Monday, June 28, 2021

What Is Controversy?

 Q: Have you written about any controversial issues or created controversial characters in your books? Do you raise issues of conscience or do you steer away from moral questions?  

 

-from Susan

 

I write stories about people being killed. How is that not a moral issue? How is the act of trying to bring the killers to justice not on some level an issue of conscience and morality? How is a person who would kill another person in a private act for money, revenge, sadism, or fear not controversial?

 

More and more, the best crime fiction is telling stories by and about the real lives of people who in the past were relegated (by those writers who didn’t know them) to stereotypes. I am immensely grateful for the inclusion of more voices, who enrich the landscape of fiction and the beauty of human character. Some of their fiction may be deemed controversial because it challenges us to see the world in ways that push us beyond our smaller beliefs. I’m cool with that. 

 

BLACKTOP WASTELAND by S.A. Cosby insisted that I see the crushing economic trap Beauregard Montage is locked into by society.
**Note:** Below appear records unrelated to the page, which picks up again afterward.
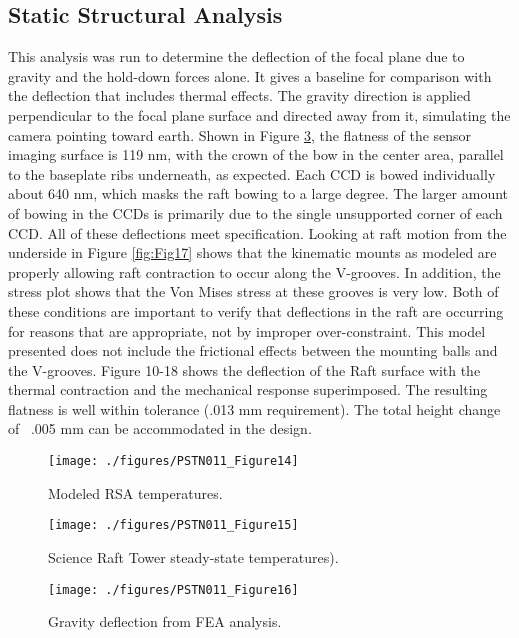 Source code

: \subsection{Static Structural Analysis}
This analysis was run to determine the deflection of the focal plane due to gravity and the hold-down forces alone. It gives a baseline for comparison with the deflection that includes thermal effects. The gravity direction is applied perpendicular to the focal plane surface and directed away from it, simulating the camera pointing toward earth.
Shown in Figure \ref{fig:Fig16}, the flatness of the sensor imaging surface is 119 nm, with the crown of the bow in the center area, parallel to the baseplate ribs underneath, as expected. Each CCD is bowed individually about 640 nm, which masks the raft bowing to a large degree. The larger amount of bowing in the CCDs is primarily due to the single unsupported corner of each CCD. All of these deflections meet specification.
Looking at raft motion from the underside in Figure \ref{fig:Fig17} shows that the kinematic mounts as modeled are properly allowing raft contraction to occur along the V-grooves. In addition, the stress plot shows that the Von Mises stress at these grooves is very low. Both of these conditions are important to verify that deflections in the raft are occurring for reasons that are appropriate, not by improper over-constraint. This model presented does not include the frictional effects between the mounting balls and the V-grooves.
Figure 10-18 shows the deflection of the Raft surface with the thermal contraction and the mechanical response superimposed. The resulting flatness is well within tolerance (.013 mm requirement). The total height change of ~.005 mm can be accommodated in the design.

\begin{figure}[htbp]
\begin{center}
\texttt{[image: ./figures/PSTN011\_Figure14]}
\caption{Modeled RSA temperatures.}
\label{fig:Fig14}
\end{center}
\end{figure}

\begin{figure}[htbp]
\begin{center}
\texttt{[image: ./figures/PSTN011\_Figure15]}
\caption{Science Raft Tower steady-state temperatures).}
\label{fig:Fig15}
\end{center}
\end{figure} 
 
\begin{figure}[htbp]
\begin{center}
\texttt{[image: ./figures/PSTN011\_Figure16]}
\caption{Gravity deflection from FEA analysis.}
\label{fig:Fig16}
\end{center}
\end{figure}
He’s a Black man who is doing his damndest to live honestly, work honestly, and be a decent husband and father. He’s flawed but Cosby pulls me into his reasoning. 

 

THESE WOMEN, by Ivy Pochoda, also demands that I see, even for a little while, the world through the eyes of a group of sex workers who try to stand together against people who would shower them with hate and abuse, and objectify them for their own self-righteousness. 

 

And, of course, the four BLANCHE novels by the late and sorely missed Barbara Neely pulled me into the perspective of a strong, smart, proud Black woman who spent much of her life cleaning up after White people in a lot of ways.

 

We are opening up the crime fiction community to the best kinds of controversy and the invitation to address – and be addressed – by moral issues and I say, great!